*EXERCISE PROMPT*. If a line in the material below has the word "seconds", copy it.

*GIVEN DATA*.
-- Opening Marker --
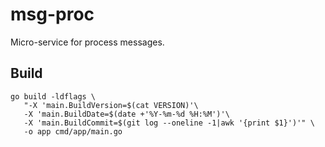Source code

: # msg-proc
Micro-service for process messages.

## Build
```
go build -ldflags \
   "-X 'main.BuildVersion=$(cat VERSION)'\
   -X 'main.BuildDate=$(date +'%Y-%m-%d %H:%M')'\
   -X 'main.BuildCommit=$(git log --oneline -1|awk '{print $1}')'" \
   -o app cmd/app/main.go
```
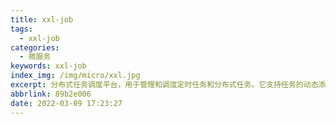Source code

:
 ```yaml
---
title: xxl-job
tags:
  - xxl-job
categories:
  - 微服务
keywords: xxl-job
index_img: /img/micro/xxl.jpg
excerpt: 分布式任务调度平台，用于管理和调度定时任务和分布式任务。它支持任务的动态添加、修改、删除和调度执行，提供了任务执行日志、监控、报警等功能。适用各种场景，如数据处理、定时任务、ETL等，帮助实现任务调度的自动化管理，提高工作效率。
abbrlink: 89b2e006
date: 2022-03-09 17:23:27
---
```

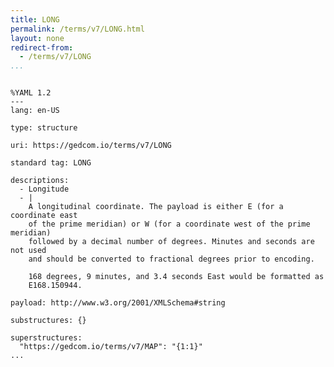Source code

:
 ```yaml
---
title: LONG
permalink: /terms/v7/LONG.html
layout: none
redirect-from:
  - /terms/v7/LONG
...
```


```

%YAML 1.2
---
lang: en-US

type: structure

uri: https://gedcom.io/terms/v7/LONG

standard tag: LONG

descriptions:
  - Longitude
  - |
    A longitudinal coordinate. The payload is either E (for a coordinate east
    of the prime meridian) or W (for a coordinate west of the prime meridian)
    followed by a decimal number of degrees. Minutes and seconds are not used
    and should be converted to fractional degrees prior to encoding.
    
    168 degrees, 9 minutes, and 3.4 seconds East would be formatted as
    E168.150944.

payload: http://www.w3.org/2001/XMLSchema#string

substructures: {}

superstructures:
  "https://gedcom.io/terms/v7/MAP": "{1:1}"
...

```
-- Closing Marker --
*WRITTEN RESPONSE*.
    followed by a decimal number of degrees. Minutes and seconds are not used
    168 degrees, 9 minutes, and 3.4 seconds East would be formatted as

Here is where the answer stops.